A code-to-graph-to-memory profiler for Dask: know which chunk killed a worker and what source line produced it.
Project description
DaskGenie
A memory profiler and live dashboard for Dask that ties a worker's memory back to the line of your code that caused it.
DaskGenie fuses memray-deep allocation
tracing with Dask's task graph and streams it to a real-time dashboard. When a
worker dies from an out-of-memory error, you can see the suspect task, the chunk
it was holding, and the exact source line that allocated the array that killed
it — not just "a worker disappeared". It works on dask.distributed and on the
local (threaded / processes / synchronous) schedulers, across dask.array,
dask.dataframe, dask.bag, dask.delayed, and xarray on Zarr/NetCDF.
Features
- Source attribution. Maps every Dask task-graph layer back to the user
source line that built it — the call site in your code, never into
dask/numpy/xarrayinternals. - Deep memory (memray, as a library). Opt-in per-run allocation tracing,
epoch-rotated and folded to the first line of your code, so the dashboard shows
job.py:42 build = 12.8 GBand a per-worker flamegraph / memray-style tree — you never touch a capture file. - Worker-death post-mortem. A scheduler plugin records the tasks in flight when a worker vanishes; the collector joins in the chunk metadata and the allocation lines at the high-water mark to answer which chunk, which line.
- Real-time dashboard. A Next.js app streaming over WebSocket: live worker table, a zoomable task stream (global + per-worker), the whole task-graph DAG, memory-over-time with a click-to-inspect spike explorer, per-layer allocations over time, and the deep flamegraph.
- Any scheduler.
register()installs worker + scheduler plugins ondask.distributed;LocalProfilerhooks the callback API for the threaded, processes, and synchronous schedulers. - Team-friendly. Every run records the machine (hostname + IP) that opened it, so a shared collector becomes one place to see everyone's runs.

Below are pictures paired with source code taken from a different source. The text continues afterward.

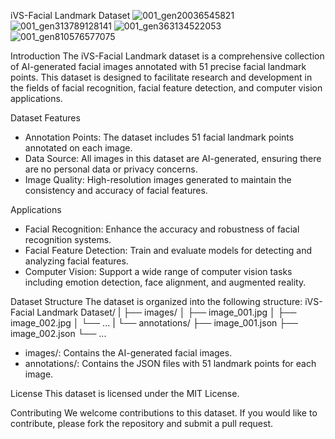 iVS-Facial Landmark Dataset
![001_gen20036545821](https://github.com/ivslabnctu/iVS-FacialLandmarkDataset/assets/95270738/092f1f0f-769d-4a32-b55b-4ead0dd33c99)
![001_gen313789128141](https://github.com/ivslabnctu/iVS-FacialLandmarkDataset/assets/95270738/ff14d698-ba9b-4e7d-a0d4-9083f2422ccc)
![001_gen363134522053](https://github.com/ivslabnctu/iVS-FacialLandmarkDataset/assets/95270738/77c8889e-ee8e-4532-b3da-c83960caf63c)
![001_gen810576577075](https://github.com/ivslabnctu/iVS-FacialLandmarkDataset/assets/95270738/570a64ff-b39d-407c-892c-63d8d3ef03a7)

Introduction
The iVS-Facial Landmark dataset is a comprehensive collection of AI-generated facial images annotated with 51 precise facial landmark points. This dataset is designed to facilitate research and development in the fields of facial recognition, facial feature detection, and computer vision applications.

Dataset Features
- Annotation Points: The dataset includes 51 facial landmark points annotated on each image.
- Data Source: All images in this dataset are AI-generated, ensuring there are no personal data or privacy concerns.
- Image Quality: High-resolution images generated to maintain the consistency and accuracy of facial features.

Applications
- Facial Recognition: Enhance the accuracy and robustness of facial recognition systems.
- Facial Feature Detection: Train and evaluate models for detecting and analyzing facial features.
- Computer Vision: Support a wide range of computer vision tasks including emotion detection, face alignment, and augmented reality.

Dataset Structure
The dataset is organized into the following structure:
iVS-Facial Landmark Dataset/
|
├── images/
│   ├── image_001.jpg
│   ├── image_002.jpg
│   └── ...
|
└── annotations/
    ├── image_001.json
    ├── image_002.json
    └── ...

- images/: Contains the AI-generated facial images.
- annotations/: Contains the JSON files with 51 landmark points for each image.


License
This dataset is licensed under the MIT License.

Contributing
We welcome contributions to this dataset. If you would like to contribute, please fork the repository and submit a pull request.

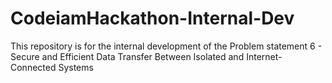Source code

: # CodeiamHackathon-Internal-Dev
This repository is for the internal development of the Problem statement 6 - Secure and Efficient Data Transfer Between Isolated and Internet-Connected Systems
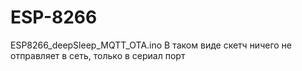 # ESP-8266
ESP8266_deepSleep_MQTT_OTA.ino
В таком виде скетч ничего не отправляет в сеть, только в сериал порт
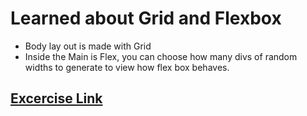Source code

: # Learned about Grid and Flexbox

- Body lay out is made with Grid
- Inside the Main is Flex, you can choose how many divs of random widths to generate to view how flex box behaves.

## [Excercise Link](https://m-soro.github.io/Per_Scholas/Lab/Day5-Lab-Personal-lab/index.html)
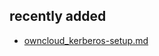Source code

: ## recently added
* [owncloud_kerberos-setup.md](https://confluence.owncloud.com/display/~gleikam/ownCloud+Kerberos+Setup)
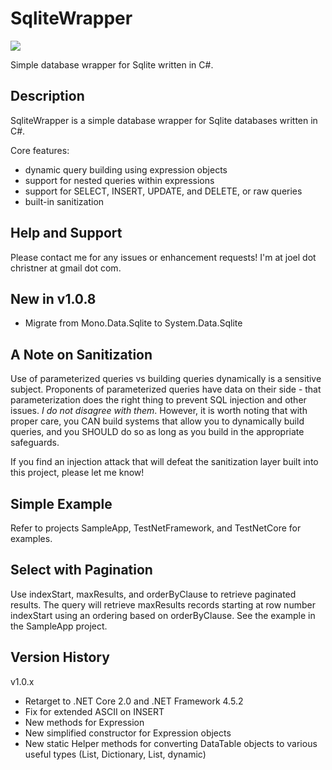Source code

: # SqliteWrapper

[![][nuget-img]][nuget]

[nuget]:     https://www.nuget.org/packages/SqliteHelper/
[nuget-img]: https://badge.fury.io/nu/Object.svg

Simple database wrapper for Sqlite written in C#.  

## Description

SqliteWrapper is a simple database wrapper for Sqlite databases written in C#.   

Core features:
- dynamic query building using expression objects
- support for nested queries within expressions
- support for SELECT, INSERT, UPDATE, and DELETE, or raw queries
- built-in sanitization

## Help and Support

Please contact me for any issues or enhancement requests!  I'm at joel dot christner at gmail dot com.  

## New in v1.0.8

- Migrate from Mono.Data.Sqlite to System.Data.Sqlite

## A Note on Sanitization

Use of parameterized queries vs building queries dynamically is a sensitive subject.  Proponents of parameterized queries have data on their side - that parameterization does the right thing to prevent SQL injection and other issues.  *I do not disagree with them*.  However, it is worth noting that with proper care, you CAN build systems that allow you to dynamically build queries, and you SHOULD do so as long as you build in the appropriate safeguards.

If you find an injection attack that will defeat the sanitization layer built into this project, please let me know!

## Simple Example

Refer to projects SampleApp, TestNetFramework, and TestNetCore for examples.

## Select with Pagination

Use indexStart, maxResults, and orderByClause to retrieve paginated results.  The query will retrieve maxResults records starting at row number indexStart using an ordering based on orderByClause.  See the example in the SampleApp project.

## Version History

v1.0.x
- Retarget to .NET Core 2.0 and .NET Framework 4.5.2
- Fix for extended ASCII on INSERT
- New methods for Expression
- New simplified constructor for Expression objects
- New static Helper methods for converting DataTable objects to various useful types (List<Dictionary>, Dictionary, List<dynamic>, dynamic)

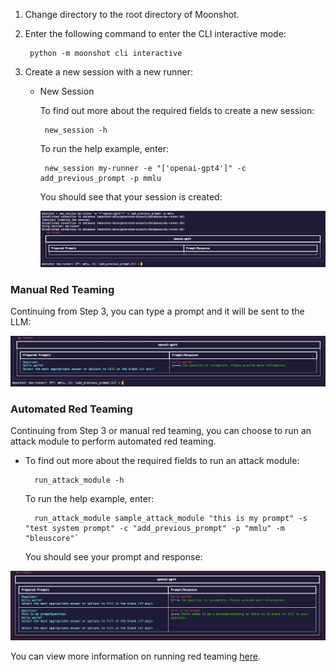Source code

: 1. Change directory to the root directory of Moonshot.

2. Enter the following command to enter the CLI interactive mode:

        python -m moonshot cli interactive


3. Create a new session with a new runner:
    -  New Session

        To find out more about the required fields to create a new session:

            new_session -h

        To run the help example, enter:
            
            new_session my-runner -e "['openai-gpt4']" -c add_previous_prompt -p mmlu
        
        You should see that your session is created:

        ![new session](images/create_session.png)

### Manual Red Teaming

Continuing from Step 3, you can type a prompt and it will be sent to the LLM:

![manual prompt](images/manual_prompt.png)

### Automated Red Teaming

Continuing from Step 3 or manual red teaming, you can choose to run an attack module to perform automated red teaming. 

- To find out more about the required fields to run an attack module:
        
        run_attack_module -h

    To run the help example, enter:

        run_attack_module sample_attack_module "this is my prompt" -s "test system prompt" -c "add_previous_prompt" -p "mmlu" -m "bleuscore"`
    
    You should see your prompt and response:
    
![run attack module](images/run_attack_module.png)

You can view more information on running red teaming [here](../../cli/red_teaming.md).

- Prometheus + TimescaleDB. The collector exposes
/metricsfor Grafana and stores to TimescaleDB (or self-contained SQLite for local use / tests).
Installation
pip install daskgenie
Optional extras:
pip install 'daskgenie[deep]' # memray-backed deep memory profiling
pip install 'daskgenie[collector]' # the FastAPI collector service (server side)
pip install 'daskgenie[examples]' # xarray, zarr, pandas, ... for the examples
DaskGenie requires Python 3.11 or newer. Deep memory profiling needs memray (Linux/macOS + CPython); where it isn't importable the profiler silently degrades to lightweight RSS/managed-memory sampling.
Quick start
Bring up the dashboard stack — the collector (API + /metrics + WebSocket),
TimescaleDB, and the Next.js dashboard — with Docker:
docker compose up -d --build
# dashboard → http://localhost:3000 collector API → http://localhost:8765
Then point a job at the collector. Each register() opens a run that appears
live on the dashboard:
from distributed import Client, LocalCluster
import daskgenie as dg
import daskgenie.client as genie
client = Client(LocalCluster(processes=True))
run_id = genie.register(client, "http://localhost:8765", run_name="nightly ETL", deep=True)
with dg.track() as source_map:
result = build_pipeline() # your dask work
genie.upload_graph("http://localhost:8765", run_id, source_map, collection=result)
result.compute()
Open the run and explore it as it runs:
- Overview — live stats, memory-over-time, the hottest allocation line.
- Timeline — a large, zoomable memory chart; click any point to see what was running and which source lines were allocating at that instant, plus a stacked per-layer allocation timeline.
- Workers — a live, native-Dask-style table (RSS vs limit, CPU, threads, executing/ready).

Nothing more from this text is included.